## Work to be completed
What is wanted is every line below from the one with "6. Update Gulp tasks." up to and including the one with "tests for engine", retyped exactly, pictures excluded, nothing else.

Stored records
--------------------------------------------------
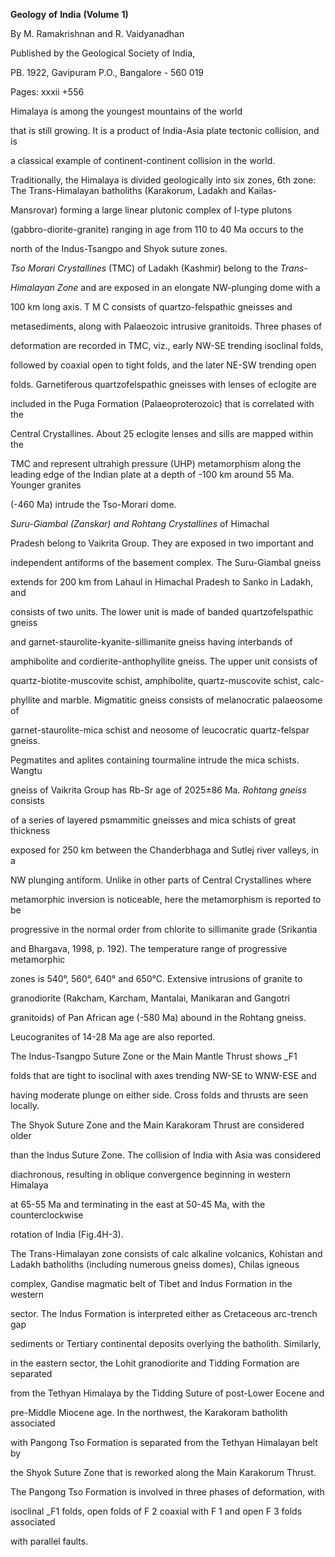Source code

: 
**Geology** **of** **India** **(Volume** **1)**

By M. Ramakrishnan and R. Vaidyanadhan

Published by the Geological Society of India,

PB. 1922, Gavipuram P.O., Bangalore - 560 019

Pages: xxxii +556





Himalaya is among the youngest mountains of the world

that is still growing. It is a product of India-Asia plate tectonic collision, and is

a classical example of continent-continent collision in the world.

Traditionally, the Himalaya is divided geologically into six zones, 
6th zone: The Trans-Himalayan batholiths (Karakorum, Ladakh and Kailas-

Mansrovar) forming a large linear plutonic complex of I-type plutons

(gabbro-diorite-granite) ranging in age from 110 to 40 Ma occurs to the

north of the Indus-Tsangpo and Shyok suture zones.


_Tso_ _Morari_ _Crystallines_ (TMC) of Ladakh (Kashmir) belong to the _Trans-_

_Himalayan_ _Zone_ and are exposed in an elongate NW-plunging dome with a

100 km long axis. T M C consists of quartzo-felspathic gneisses and

metasediments, along with Palaeozoic intrusive granitoids. Three phases of

deformation are recorded in TMC, viz., early NW-SE trending isoclinal folds,

followed by coaxial open to tight folds, and the later NE-SW trending open

folds. Garnetiferous quartzofelspathic gneisses with lenses of eclogite are

included in the Puga Formation (Palaeoproterozoic) that is correlated with the

Central Crystallines. About 25 eclogite lenses and sills are mapped within the

TMC and represent ultrahigh pressure (UHP) metamorphism along the leading edge of the Indian plate at a depth of -100 km around 55 Ma. Younger granites

(-460 Ma) intrude the Tso-Morari dome.

_Suru-Giambal_ _(Zanskar) and Rohtang Crystallines_ of Himachal

Pradesh belong to Vaikrita Group. They are exposed in two important and

independent antiforms of the basement complex. The Suru-Giambal gneiss

extends for 200 km from Lahaul in Himachal Pradesh to Sanko in Ladakh, and

consists of two units. The lower unit is made of banded quartzofelspathic gneiss

and garnet-staurolite-kyanite-sillimanite gneiss having interbands of

amphibolite and cordierite-anthophyllite gneiss. The upper unit consists of

quartz-biotite-muscovite schist, amphibolite, quartz-muscovite schist, calc-

phyllite and marble. Migmatitic gneiss consists of melanocratic palaeosome of

garnet-staurolite-mica schist and neosome of leucocratic quartz-felspar gneiss.

Pegmatites and aplites containing tourmaline intrude the mica schists. Wangtu

gneiss of Vaikrita Group has Rb-Sr age of 2025±86 Ma. _Rohtang gneiss_ consists

of a series of layered psmammitic gneisses and mica schists of great thickness

exposed for 250 km between the Chanderbhaga and Sutlej river valleys, in a

NW plunging antiform. Unlike in other parts of Central Crystallines where

metamorphic inversion is noticeable, here the metamorphism is reported to be

progressive in the normal order from chlorite to sillimanite grade (Srikantia

and Bhargava, 1998, p. 192). The temperature range of progressive metamorphic

zones is 540°, 560°, 640° and 650°C. Extensive intrusions of granite to

granodiorite (Rakcham, Karcham, Mantalai, Manikaran and Gangotri

granitoids) of Pan African age (-580 Ma) abound in the Rohtang gneiss.

Leucogranites of 14-28 Ma age are also reported.



The Indus-Tsangpo Suture Zone or the Main Mantle Thrust shows _F1

folds that are tight to isoclinal with axes trending NW-SE to WNW-ESE and

having moderate plunge on either side. Cross folds and thrusts are seen locally.

The Shyok Suture Zone and the Main Karakoram Thrust are considered older

than the Indus Suture Zone. The collision of India with Asia was considered

diachronous, resulting in oblique convergence beginning in western Himalaya

at 65-55 Ma and terminating in the east at 50-45 Ma, with the counterclockwise

rotation of India (Fig.4H-3).

The Trans-Himalayan zone consists of calc alkaline volcanics, Kohistan and Ladakh batholiths (including numerous gneiss domes), Chilas igneous

complex, Gandise magmatic belt of Tibet and Indus Formation in the western

sector. The Indus Formation is interpreted either as Cretaceous arc-trench gap

sediments or Tertiary continental deposits overlying the batholith. Similarly,

in the eastern sector, the Lohit granodiorite and Tidding Formation are separated

from the Tethyan Himalaya by the Tidding Suture of post-Lower Eocene and

pre-Middle Miocene age. In the northwest, the Karakoram batholith associated

with Pangong Tso Formation is separated from the Tethyan Himalayan belt by

the Shyok Suture Zone that is reworked along the Main Karakorum Thrust.

The Pangong Tso Formation is involved in three phases of deformation, with

isoclinal _F1 folds, open folds of F 2 coaxial with F 1 and open F 3 folds associated

with parallel faults.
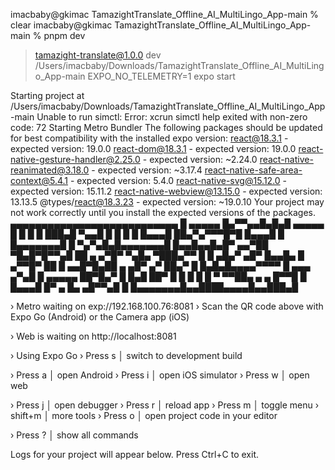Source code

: imacbaby@gkimac TamazightTranslate_Offline_AI_MultiLingo_App-main % clear
imacbaby@gkimac TamazightTranslate_Offline_AI_MultiLingo_App-main % pnpm dev

> tamazight-translate@1.0.0 dev /Users/imacbaby/Downloads/TamazightTranslate_Offline_AI_MultiLingo_App-main
> EXPO_NO_TELEMETRY=1 expo start

Starting project at /Users/imacbaby/Downloads/TamazightTranslate_Offline_AI_MultiLingo_App-main
Unable to run simctl:
Error: xcrun simctl help exited with non-zero code: 72
Starting Metro Bundler
The following packages should be updated for best compatibility with the installed expo version:
  react@18.3.1 - expected version: 19.0.0
  react-dom@18.3.1 - expected version: 19.0.0
  react-native-gesture-handler@2.25.0 - expected version: ~2.24.0
  react-native-reanimated@3.18.0 - expected version: ~3.17.4
  react-native-safe-area-context@5.4.1 - expected version: 5.4.0
  react-native-svg@15.12.0 - expected version: 15.11.2
  react-native-webview@13.15.0 - expected version: 13.13.5
  @types/react@18.3.23 - expected version: ~19.0.10
Your project may not work correctly until you install the expected versions of the packages.
▄▄▄▄▄▄▄▄▄▄▄▄▄▄▄▄▄▄▄▄▄▄▄▄▄▄▄
█ ▄▄▄▄▄ █▄▀▀▄▄█▄█▄█ ▄▄▄▄▄ █
█ █   █ ███▄█  ▀▄▄█ █   █ █
█ █▄▄▄█ ██▄▀▄▀▀▀█▀█ █▄▄▄█ █
█▄▄▄▄▄▄▄█ █ ▀▄▀▄█▄█▄▄▄▄▄▄▄█
█▄▄█▄▄█▄█▀ ▄▄▀██ ▀█▄█▀█▀▀▄█
██  ▄  ▄▀█▀  ▀▄█▄ ▀███▄▀▀ █
█ ▄█▄▀ ▄█▀ █▄▄█▄ █ ▄▀▀█▀ ██
█ ▄▄█▀█▄██ ▄ ▄█▀ ▄▀ ██▄▀  █
█▄█▄█▄▄▄▄▀▀▀▀   █ ▄▄▄  ▄▀▄█
█ ▄▄▄▄▄ ██▀█▄▀  █ █▄█ ██▀ █
█ █   █ █ ▀ ▀▀██▄ ▄  ▄ █▀▀█
█ █▄▄▄█ █▀ ▄  █▄ ▄█▀▀▄█   █
█▄▄▄▄▄▄▄█▄▄████▄▄▄▄█▄▄███▄█

› Metro waiting on exp://192.168.100.76:8081
› Scan the QR code above with Expo Go (Android) or the Camera app (iOS)

› Web is waiting on http://localhost:8081

› Using Expo Go
› Press s │ switch to development build

› Press a │ open Android
› Press i │ open iOS simulator
› Press w │ open web

› Press j │ open debugger
› Press r │ reload app
› Press m │ toggle menu
› shift+m │ more tools
› Press o │ open project code in your editor

› Press ? │ show all commands

Logs for your project will appear below. Press Ctrl+C to exit.
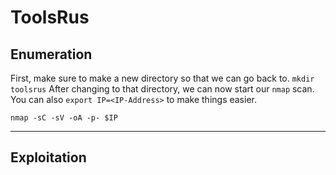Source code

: # ToolsRus

## Enumeration
First, make sure to make a new directory so that we can go back to.
`mkdir toolsrus`
After changing to that directory, we can now start our `nmap` scan. You can also `export IP=<IP-Address>` to make things easier.

`nmap -sC -sV -oA -p- $IP`

---
## Exploitation

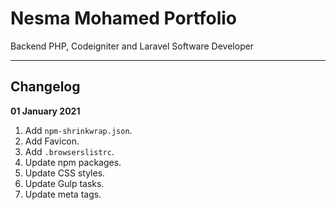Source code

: # Nesma Mohamed Portfolio

Backend PHP, Codeigniter and Laravel Software Developer

---

## Changelog

**01 January 2021**

1. Add `npm-shrinkwrap.json`.
2. Add Favicon.
3. Add `.browserslistrc`.
4. Update npm packages.
5. Update CSS styles.
6. Update Gulp tasks.
7. Update meta tags.

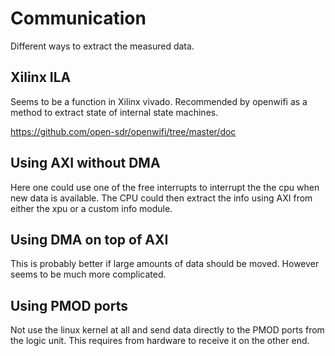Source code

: # Communication

Different ways to extract the measured data.

## Xilinx ILA

Seems to be a function in Xilinx vivado.
Recommended by openwifi as a method to extract state of internal state machines.

<https://github.com/open-sdr/openwifi/tree/master/doc>

## Using AXI without DMA

Here one could use one of the free interrupts to interrupt the the cpu when new data is available.
The CPU could then extract the info using AXI from either the xpu or a custom info module.

## Using DMA on top of AXI

This is probably better if large amounts of data should be moved.
However seems to be much more complicated.

## Using PMOD ports

Not use the linux kernel at all and send data directly to the PMOD ports from the logic unit.
This requires from hardware to receive it on the other end.
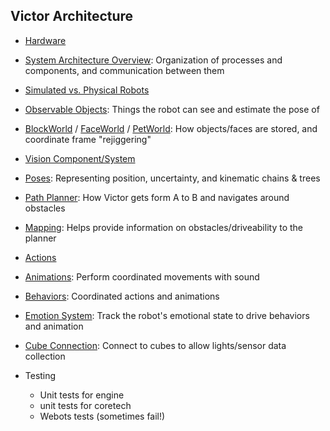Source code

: ## Victor Architecture

* [Hardware](whats_in_victor.md)

* [System Architecture Overview](arch_overview.md): Organization of processes and components, and communication between them

* [Simulated vs. Physical Robots](physical_vs_sim.md) 

* [Observable Objects](observableObjects.md): Things the robot can see and estimate the pose of

* [BlockWorld](blockWorld.md) / [FaceWorld](faceWorld.md) / [PetWorld](faceWorld.md): How objects/faces are stored, and coordinate frame "rejiggering"

* [Vision Component/System](visionSystem.md)

* [Poses](poses.md): Representing position, uncertainty, and kinematic chains & trees

* [Path Planner](planner.md): How Victor gets form A to B and navigates around obstacles

* [Mapping](map.md): Helps provide information on obstacles/driveability to the planner

* [Actions](actions.md) 

* [Animations](animations.md): Perform coordinated movements with sound

* [Behaviors](behaviors.md): Coordinated actions and animations 

* [Emotion System](emotions.md): Track the robot's emotional state to drive behaviors and animation

* [Cube Connection](cubeConnections.md): Connect to cubes to allow lights/sensor data collection

* Testing 
   * Unit tests for engine
   * unit tests for coretech
   * Webots tests (sometimes fail!)






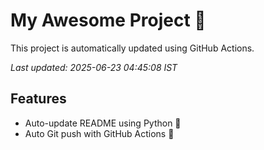 # My Awesome Project 🚀

This project is automatically updated using GitHub Actions.

_Last updated: 2025-06-23 04:45:08 IST_

## Features
- Auto-update README using Python 🐍
- Auto Git push with GitHub Actions 🤖
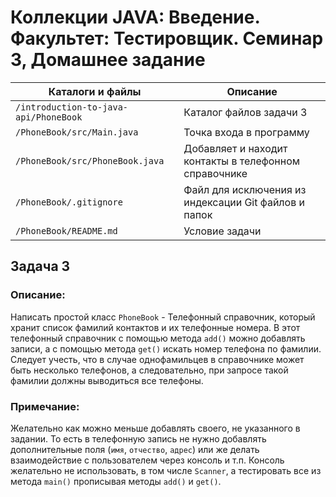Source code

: # Коллекции JAVA: Введение. Факультет: Тестировщик. Семинар 3, Домашнее задание

Каталоги и файлы                      | Описание
--------------------------------------|-----------------------------------------------------
`/introduction-to-java-api/PhoneBook` | Каталог файлов задачи 3
`/PhoneBook/src/Main.java`            | Точка входа в программу
`/PhoneBook/src/PhoneBook.java`       | Добавляет и находит контакты в телефонном справочнике
`/PhoneBook/.gitignore`               | Файл для исключения из индексации Git файлов и папок
`/PhoneBook/README.md`                | Условие задачи

## Задача 3

### Описание:

Написать простой класс `PhoneBook` - Телефонный справочник, который хранит список фамилий контактов и их телефонные номера. В этот телефонный справочник с помощью метода `add()` можно добавлять записи, а с помощью метода `get()` искать номер телефона по фамилии. Следует учесть, что в случае однофамильцев в справочнике может быть несколько телефонов, а следовательно, при запросе такой фамилии должны выводиться все телефоны.

### Примечание:

Желательно как можно меньше добавлять своего, не указанного в задании. То есть в телефонную запись не нужно добавлять дополнительные поля (`имя`, `отчество`, `адрес`) или же делать взаимодействие с пользователем через консоль и т.п. Консоль желательно не использовать, в том числе `Scanner`, а тестировать все из метода `main()` прописывая методы `add()` и `get()`.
--------------------------------------------------
## Solution to this task
6. Update Gulp tasks.
7. Update meta tags.

Source code

: # Communication

Different ways to extract the measured data.

## Xilinx ILA

Seems to be a function in Xilinx vivado.
Recommended by openwifi as a method to extract state of internal state machines.

<https://github.com/open-sdr/openwifi/tree/master/doc>

## Using AXI without DMA

Here one could use one of the free interrupts to interrupt the the cpu when new data is available.
The CPU could then extract the info using AXI from either the xpu or a custom info module.

## Using DMA on top of AXI

This is probably better if large amounts of data should be moved.
However seems to be much more complicated.

## Using PMOD ports

Not use the linux kernel at all and send data directly to the PMOD ports from the logic unit.
This requires from hardware to receive it on the other end.
Source code

: ## Victor Architecture

* [Hardware](whats_in_victor.md)

* [System Architecture Overview](arch_overview.md): Organization of processes and components, and communication between them

* [Simulated vs. Physical Robots](physical_vs_sim.md) 

* [Observable Objects](observableObjects.md): Things the robot can see and estimate the pose of

* [BlockWorld](blockWorld.md) / [FaceWorld](faceWorld.md) / [PetWorld](faceWorld.md): How objects/faces are stored, and coordinate frame "rejiggering"

* [Vision Component/System](visionSystem.md)

* [Poses](poses.md): Representing position, uncertainty, and kinematic chains & trees

* [Path Planner](planner.md): How Victor gets form A to B and navigates around obstacles

* [Mapping](map.md): Helps provide information on obstacles/driveability to the planner

* [Actions](actions.md) 

* [Animations](animations.md): Perform coordinated movements with sound

* [Behaviors](behaviors.md): Coordinated actions and animations 

* [Emotion System](emotions.md): Track the robot's emotional state to drive behaviors and animation

* [Cube Connection](cubeConnections.md): Connect to cubes to allow lights/sensor data collection

* Testing 
   * Unit tests for engine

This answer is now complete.